--- START ---

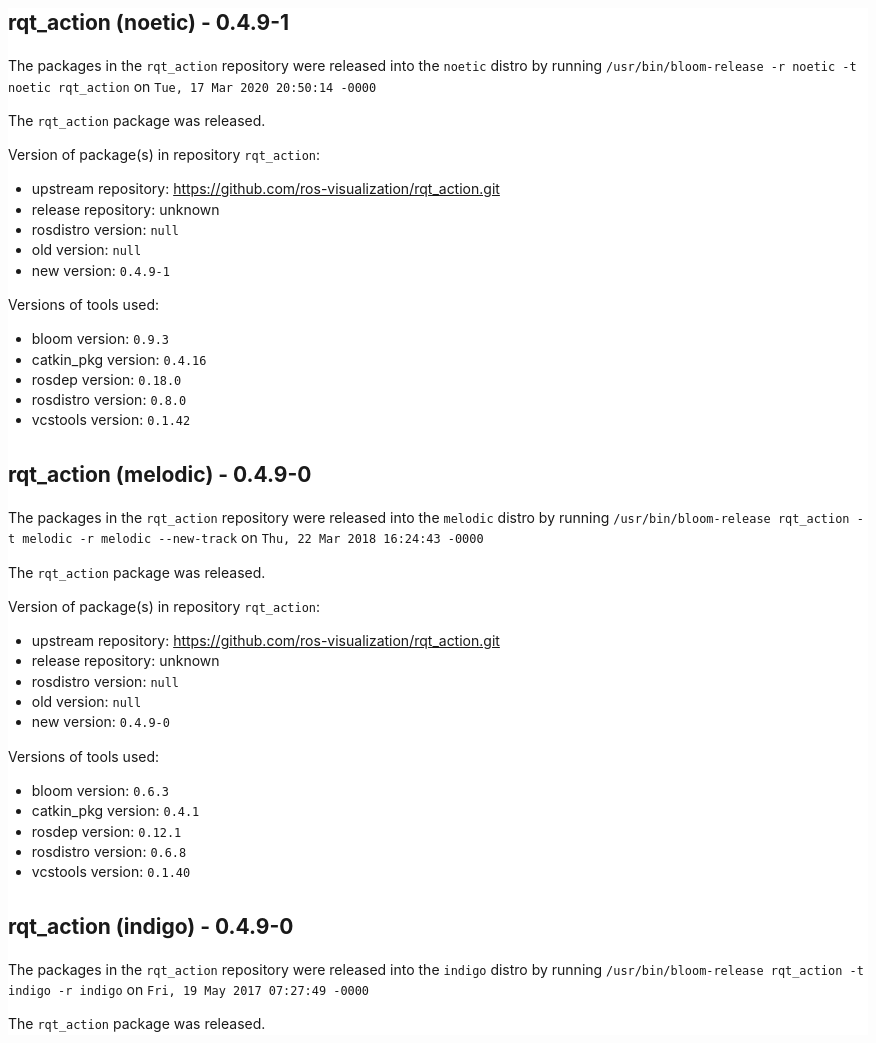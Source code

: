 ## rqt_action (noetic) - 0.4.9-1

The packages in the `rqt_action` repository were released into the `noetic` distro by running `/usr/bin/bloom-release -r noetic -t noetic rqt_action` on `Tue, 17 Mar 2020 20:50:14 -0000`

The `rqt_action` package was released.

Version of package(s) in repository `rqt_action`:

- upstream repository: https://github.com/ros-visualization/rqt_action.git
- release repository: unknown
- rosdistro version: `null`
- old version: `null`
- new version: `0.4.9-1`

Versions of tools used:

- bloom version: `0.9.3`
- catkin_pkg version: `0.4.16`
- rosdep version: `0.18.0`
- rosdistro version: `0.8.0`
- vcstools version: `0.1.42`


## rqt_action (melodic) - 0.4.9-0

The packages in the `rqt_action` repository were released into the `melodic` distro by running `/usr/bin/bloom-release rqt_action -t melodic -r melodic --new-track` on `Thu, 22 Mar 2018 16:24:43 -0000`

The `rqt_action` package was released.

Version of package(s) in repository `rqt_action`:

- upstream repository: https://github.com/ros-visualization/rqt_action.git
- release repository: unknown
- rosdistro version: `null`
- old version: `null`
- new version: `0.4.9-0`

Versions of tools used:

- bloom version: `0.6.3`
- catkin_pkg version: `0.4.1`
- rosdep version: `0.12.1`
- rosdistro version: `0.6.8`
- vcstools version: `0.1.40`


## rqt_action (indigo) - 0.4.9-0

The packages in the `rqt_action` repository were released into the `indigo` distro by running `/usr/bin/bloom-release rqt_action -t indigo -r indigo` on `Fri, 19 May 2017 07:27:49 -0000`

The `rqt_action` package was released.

--- END ---

Exercise description: Gather from the entries above all lines that include the string "melodic".

Exercise result:
## rqt_action (melodic) - 0.4.9-0
The packages in the `rqt_action` repository were released into the `melodic` distro by running `/usr/bin/bloom-release rqt_action -t melodic -r melodic --new-track` on `Thu, 22 Mar 2018 16:24:43 -0000`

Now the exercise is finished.